### Exercise
Report every line of the records below that includes the string "Creates".

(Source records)
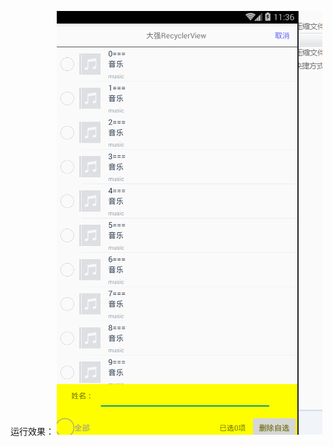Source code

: 
运行效果：
![](https://github.com/sushanqiang/TheOne/blob/master/RecyclerViewItemAnimation-master/gif/GIF.gif)
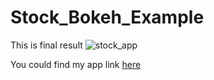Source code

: # Stock_Bokeh_Example
This is final result
![stock_app](https://user-images.githubusercontent.com/14057932/27254709-61f3b034-535c-11e7-80f6-970d91e675f8.gif)

You could find my app link <a href =http://zhuangfangyistockapp.herokuapp.com/index > here </a>
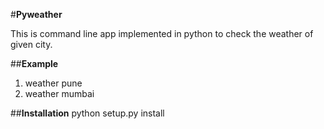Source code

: #**Pyweather**

This is command line app implemented in python to check the weather of given city.

##**Example** 
1. weather pune
2. weather mumbai


##**Installation** 
python setup.py install
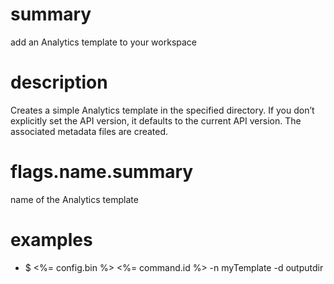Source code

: # summary

add an Analytics template to your workspace

# description

Creates a simple Analytics template in the specified directory. If you don’t explicitly set the API version, it defaults to the current API version. The associated metadata files are created.

# flags.name.summary

name of the Analytics template

# examples

- $ <%= config.bin %> <%= command.id %> -n myTemplate -d outputdir
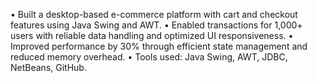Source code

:  • Built a desktop-based e-commerce platform with cart and checkout features using Java Swing
 and AWT.
 • Enabled transactions for 1,000+ users with reliable data handling and optimized UI
 responsiveness.
 • Improved performance by 30% through efficient state management and reduced memory
 overhead.
 • Tools used: Java Swing, AWT, JDBC, NetBeans, GitHub.
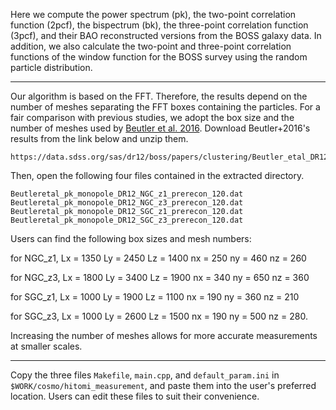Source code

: 
Here we compute the power spectrum (pk), the two-point correlation function (2pcf), the bispectrum (bk), the three-point correlation function (3pcf), and their BAO reconstructed versions from the BOSS galaxy data. In addition, we also calculate the two-point and three-point correlation functions of the window function for the BOSS survey using the random particle distribution.

----------------

Our algorithm is based on the FFT. Therefore, the results depend on the number of meshes separating the FFT boxes containing the particles. For a fair comparison with previous studies, we adopt the box size and the number of meshes used by [Beutler et al. 2016](https://academic.oup.com/mnras/article/466/2/2242/2712530). Download Beutler+2016's results from the link below and unzip them. 
 
    https://data.sdss.org/sas/dr12/boss/papers/clustering/Beutler_etal_DR12COMBINED_fullshape_powspec.tar.gz

Then, open the following four files contained in the extracted directory.

    Beutleretal_pk_monopole_DR12_NGC_z1_prerecon_120.dat
    Beutleretal_pk_monopole_DR12_NGC_z3_prerecon_120.dat
    Beutleretal_pk_monopole_DR12_SGC_z1_prerecon_120.dat
    Beutleretal_pk_monopole_DR12_SGC_z3_prerecon_120.dat

Users can find the following box sizes and mesh numbers:

for NGC_z1,
    Lx = 1350 Ly = 2450 Lz = 1400
    nx = 250 ny = 460 nz = 260

for NGC_z3,
    Lx = 1800 Ly = 3400 Lz = 1900
    nx = 340 ny = 650 nz = 360

for SGC_z1,
    Lx = 1000 Ly = 1900 Lz = 1100
    nx = 190 ny = 360 nz = 210

 for SGC_z3,
    Lx = 1000 Ly = 2600 Lz = 1500
    nx = 190 ny = 500 nz = 280.

Increasing the number of meshes allows for more accurate measurements at smaller scales.

----------------

Copy the three files `Makefile`, `main.cpp`, and `default_param.ini` in `$WORK/cosmo/hitomi_measurement`, and paste them into the user's preferred location. Users can edit these files to suit their convenience.


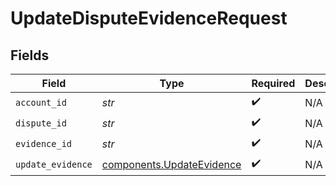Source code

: # UpdateDisputeEvidenceRequest


## Fields

| Field                                                                  | Type                                                                   | Required                                                               | Description                                                            |
| ---------------------------------------------------------------------- | ---------------------------------------------------------------------- | ---------------------------------------------------------------------- | ---------------------------------------------------------------------- |
| `account_id`                                                           | *str*                                                                  | :heavy_check_mark:                                                     | N/A                                                                    |
| `dispute_id`                                                           | *str*                                                                  | :heavy_check_mark:                                                     | N/A                                                                    |
| `evidence_id`                                                          | *str*                                                                  | :heavy_check_mark:                                                     | N/A                                                                    |
| `update_evidence`                                                      | [components.UpdateEvidence](../../models/components/updateevidence.md) | :heavy_check_mark:                                                     | N/A                                                                    |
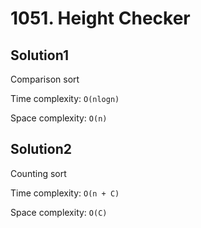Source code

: # 1051. Height Checker

## Solution1

Comparison sort

Time complexity: `O(nlogn)`

Space complexity: `O(n)`

## Solution2

Counting sort

Time complexity: `O(n + C)`

Space complexity: `O(C)`

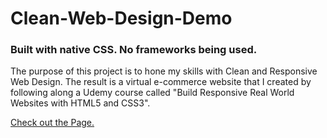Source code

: # Clean-Web-Design-Demo

### Built with native CSS. No frameworks being used.

The purpose of this project is to hone my skills with Clean and Responsive Web Design. The result is a virtual e-commerce website that I created by following along a Udemy course called "Build Responsive Real World Websites with HTML5 and CSS3".

[Check out the Page.](https://allguitars.github.io/Clean-Web-Design-Demo/)
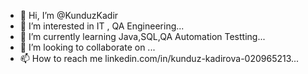 - 👋 Hi, I’m @KunduzKadir
- 👀 I’m interested in IT , QA Engineering...
- 🌱 I’m currently learning Java,SQL,QA Automation Testting...
- 💞️ I’m looking to collaborate on ...
- 📫 How to reach me linkedin.com/in/kunduz-kadirova-020965213...

<!---
KunduzKadir/KunduzKadir is a ✨ special ✨ repository because its `README.md` (this file) appears on your GitHub profile.
You can click the Preview link to take a look at your changes.
--->
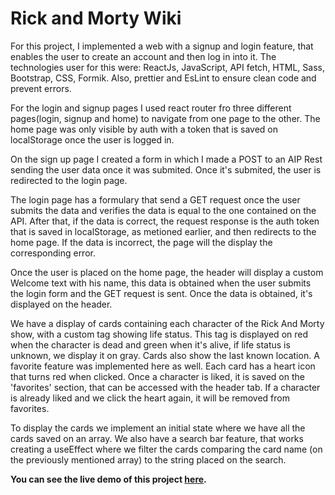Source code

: # Rick and Morty Wiki

For this project, I implemented a web with a signup and login feature, that enables the user to create an account and then log in into it. The technologies user for this were: ReactJs, JavaScript, API fetch, HTML, Sass, Bootstrap, CSS, Formik. Also, prettier and EsLint to ensure clean code and prevent errors.

For the login and signup pages I used react router fro three different pages(login, signup and home) to navigate from one page to the other.
The home page was only visible by auth with a token that is saved on localStorage once the user is logged in.

On the sign up page I created a form in which I made a POST to an AIP Rest sending the user data once it was submited. Once it's submited, the user is redirected to the login page.

The login page has a formulary that send a GET request once the user submits the data and verifies the data is equal to the one contained on the API. After that, if the data is correct, the request response is the auth token that is saved in localStorage, as metioned earlier, and then redirects to the home page. If the data is incorrect, the page will the display the corresponding error.

Once the user is placed on the home page, the header will display a custom Welcome text with his name, this data is obtained when the user submits the login form and the GET request is sent. Once the data is obtained, it's displayed on the header.

We have a display of cards containing each character of the Rick And Morty show, with a custom tag showing life status. This tag is displayed on red when the character is dead and green when it's alive, if life status is unknown, we display it on gray. Cards also show the last known location.
A favorite feature was implemented here as well. Each card has a heart icon that turns red when clicked. Once a character is liked, it is saved on the 'favorites' section, that can be accessed with the header tab. If a character is already liked and we click the heart again, it will be removed from favorites.

To display the cards we implement an initial state where we have all the cards saved on an array. We also have a search bar feature, that works creating a useEffect where we filter the cards comparing the card name (on the previously mentioned array) to the string placed on the search.

**You can see the live demo of this project [here](https://rick-and-morty-project-rust.vercel.app/).**
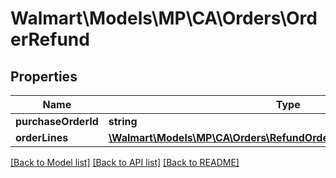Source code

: # Walmart\Models\MP\CA\Orders\OrderRefund

## Properties

Name | Type | Description | Notes
------------ | ------------- | ------------- | -------------
**purchaseOrderId** | **string** |  |
**orderLines** | [**\Walmart\Models\MP\CA\Orders\RefundOrderLinesCARequestOrderLines**](RefundOrderLinesCARequestOrderLines.md) |  |


[[Back to Model list]](./) [[Back to API list]](../../../../../README.md#supported-apis) [[Back to README]](../../../../../README.md)
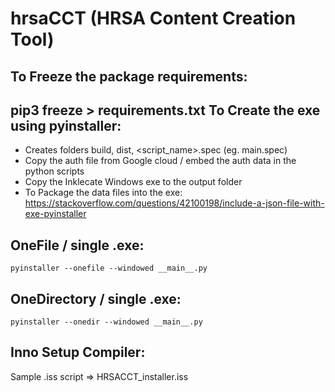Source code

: # hrsaCCT (HRSA Content Creation Tool)

To Freeze the package requirements:
-----------------------------------

pip3 freeze > requirements.txt
To Create the exe using pyinstaller:
------------------------------------

- Creates folders build, dist, <script_name>.spec (eg. main.spec)
- Copy the auth file from Google cloud / embed the auth data in the python scripts
- Copy the Inklecate Windows exe to the output folder
- To Package the data files into the exe:
  https://stackoverflow.com/questions/42100198/include-a-json-file-with-exe-pyinstaller

OneFile / single .exe:
----------------------

`pyinstaller --onefile --windowed __main__.py`

OneDirectory / single .exe:
---------------------------

`pyinstaller --onedir --windowed __main__.py`

Inno Setup Compiler:
--------------------

Sample .iss script => HRSACCT_installer.iss
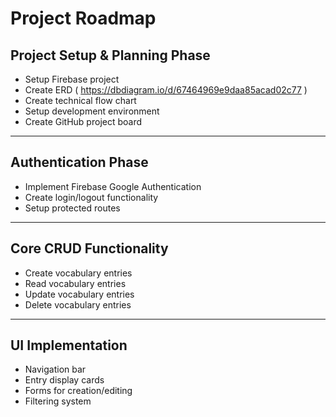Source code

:# Project Roadmap

## Project Setup & Planning Phase
- Setup Firebase project
- Create ERD ( https://dbdiagram.io/d/67464969e9daa85acad02c77 )
- Create technical flow chart
- Setup development environment
- Create GitHub project board

---

## Authentication Phase
- Implement Firebase Google Authentication
- Create login/logout functionality
- Setup protected routes

---

## Core CRUD Functionality
- Create vocabulary entries
- Read vocabulary entries
- Update vocabulary entries
- Delete vocabulary entries

---

## UI Implementation
- Navigation bar
- Entry display cards
- Forms for creation/editing
- Filtering system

### Answer to this task
Creates a simple Analytics template in the specified directory. If you don’t explicitly set the API version, it defaults to the current API version. The associated metadata files are created.
- Creates folders build, dist, <script_name>.spec (eg. main.spec)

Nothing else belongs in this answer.